The story of the first controlled, self-sustaining nuclear chain reaction is one of science, of war, and of people—those who made the experiment a success, those who strove to inform the public about the threats the breakthrough posed, and those tending its ambivalent legacies today.
To mark the 75th anniversary of Chicago Pile-1 this December 2, the Magazine offers glimpses of eight individuals and one critical relationship connected with the experiment.
In “Clashing Colleagues” Richard Rhodes, author of the definitive history of the atomic bomb, describes the friction between Enrico Fermi and Leo Szilard, the experiment’s main intellectual authors, and how their science survived it.
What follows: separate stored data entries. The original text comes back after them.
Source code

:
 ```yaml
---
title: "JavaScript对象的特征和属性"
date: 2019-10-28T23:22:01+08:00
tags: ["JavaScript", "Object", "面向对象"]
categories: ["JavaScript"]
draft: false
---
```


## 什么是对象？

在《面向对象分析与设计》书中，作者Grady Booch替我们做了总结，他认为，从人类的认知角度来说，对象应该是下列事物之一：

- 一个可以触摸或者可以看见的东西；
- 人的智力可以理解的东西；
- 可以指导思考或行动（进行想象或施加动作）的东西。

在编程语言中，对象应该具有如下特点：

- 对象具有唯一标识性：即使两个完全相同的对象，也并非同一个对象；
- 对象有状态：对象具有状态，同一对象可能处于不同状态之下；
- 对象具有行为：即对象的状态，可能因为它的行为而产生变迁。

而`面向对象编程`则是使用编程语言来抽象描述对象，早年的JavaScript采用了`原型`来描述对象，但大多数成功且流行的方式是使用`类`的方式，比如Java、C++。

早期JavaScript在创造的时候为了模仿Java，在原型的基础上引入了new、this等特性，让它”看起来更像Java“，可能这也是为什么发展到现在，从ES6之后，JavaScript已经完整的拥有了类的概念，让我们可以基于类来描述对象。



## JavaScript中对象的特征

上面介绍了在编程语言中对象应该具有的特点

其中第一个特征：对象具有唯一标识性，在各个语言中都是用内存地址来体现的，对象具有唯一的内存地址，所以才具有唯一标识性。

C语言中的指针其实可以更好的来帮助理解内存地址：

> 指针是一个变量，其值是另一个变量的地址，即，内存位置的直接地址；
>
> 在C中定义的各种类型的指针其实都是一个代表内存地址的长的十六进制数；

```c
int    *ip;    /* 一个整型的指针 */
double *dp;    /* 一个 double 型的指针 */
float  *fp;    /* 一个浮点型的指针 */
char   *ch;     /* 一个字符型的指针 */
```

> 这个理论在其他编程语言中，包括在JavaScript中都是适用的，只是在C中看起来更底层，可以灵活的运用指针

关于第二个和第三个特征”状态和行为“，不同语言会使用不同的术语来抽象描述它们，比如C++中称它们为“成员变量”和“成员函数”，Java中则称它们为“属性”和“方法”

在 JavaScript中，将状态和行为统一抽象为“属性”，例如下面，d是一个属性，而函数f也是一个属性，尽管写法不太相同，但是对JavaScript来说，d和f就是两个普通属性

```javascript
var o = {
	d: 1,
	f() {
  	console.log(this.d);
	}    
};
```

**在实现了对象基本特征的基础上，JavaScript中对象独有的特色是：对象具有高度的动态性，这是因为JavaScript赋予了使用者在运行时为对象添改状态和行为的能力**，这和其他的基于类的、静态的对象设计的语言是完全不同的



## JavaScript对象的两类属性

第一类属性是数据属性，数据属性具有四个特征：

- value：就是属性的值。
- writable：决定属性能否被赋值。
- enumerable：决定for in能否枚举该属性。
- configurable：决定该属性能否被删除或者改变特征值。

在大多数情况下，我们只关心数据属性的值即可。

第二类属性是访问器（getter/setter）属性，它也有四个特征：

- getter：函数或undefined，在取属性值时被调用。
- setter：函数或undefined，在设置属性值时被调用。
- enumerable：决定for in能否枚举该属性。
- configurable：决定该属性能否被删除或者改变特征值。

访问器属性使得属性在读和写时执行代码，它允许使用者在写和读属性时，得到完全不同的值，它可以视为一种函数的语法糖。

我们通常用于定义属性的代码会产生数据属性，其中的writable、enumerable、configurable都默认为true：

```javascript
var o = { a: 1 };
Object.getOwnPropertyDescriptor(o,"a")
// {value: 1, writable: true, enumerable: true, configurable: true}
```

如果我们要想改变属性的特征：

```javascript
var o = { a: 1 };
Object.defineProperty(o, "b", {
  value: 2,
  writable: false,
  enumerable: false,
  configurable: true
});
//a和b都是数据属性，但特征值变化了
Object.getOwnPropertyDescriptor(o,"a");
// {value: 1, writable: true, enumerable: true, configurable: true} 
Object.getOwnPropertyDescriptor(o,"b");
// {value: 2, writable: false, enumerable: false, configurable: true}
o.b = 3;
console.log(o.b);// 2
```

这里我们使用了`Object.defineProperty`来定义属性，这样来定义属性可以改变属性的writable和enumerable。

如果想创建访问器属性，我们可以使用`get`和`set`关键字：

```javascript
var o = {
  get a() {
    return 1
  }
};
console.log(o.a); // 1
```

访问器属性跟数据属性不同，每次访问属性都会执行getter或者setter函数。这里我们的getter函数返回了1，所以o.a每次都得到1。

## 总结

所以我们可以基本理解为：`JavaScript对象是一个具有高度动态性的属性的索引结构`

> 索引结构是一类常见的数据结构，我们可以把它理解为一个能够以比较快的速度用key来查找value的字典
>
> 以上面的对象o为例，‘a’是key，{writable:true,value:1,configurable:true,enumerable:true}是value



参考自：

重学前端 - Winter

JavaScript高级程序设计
The profiles in “Pioneers and Inheritors” offer glimpses of Szilard and three more Manhattan Project scientists—none household names like Fermi, but all notable contributors to the experiment or the stewardship of its broad repercussions. That stewardship continues today, in part through the work of four UChicago faculty members in the physical sciences, social sciences, public policy, and the humanities. Together these scientists and scholars’ experiences illuminate how the reaction was achieved, and how it remade our world.
The Magazine invited alumni experts to contribute essays on aspects of CP-1 and its repercussions. In “Elemental,” art historian Erin Hogan, AM’91, PhD’99, explores the origins of Henry Mooreʼs sculpture Nuclear Energy, the subject of controversy when it was commissioned. Particle physicist Yangyang Cheng, PhD’15, looks at the intersection of science and politics in her native China in “When Scientists Become Soldiers.” And political scientist Nuno Monteiro, AM’04, PhD’09, reflects on CP-1’s profound effects on the global balance of power in “The Nuclear Gamble.”
In Inquiry, the publication of the Division of the Physical Sciences and a special section of the Fall/17 issue of the Magazine, the story “Manhattan’s Critical Moment” chronicles how the experiment proceeded on that consequential day.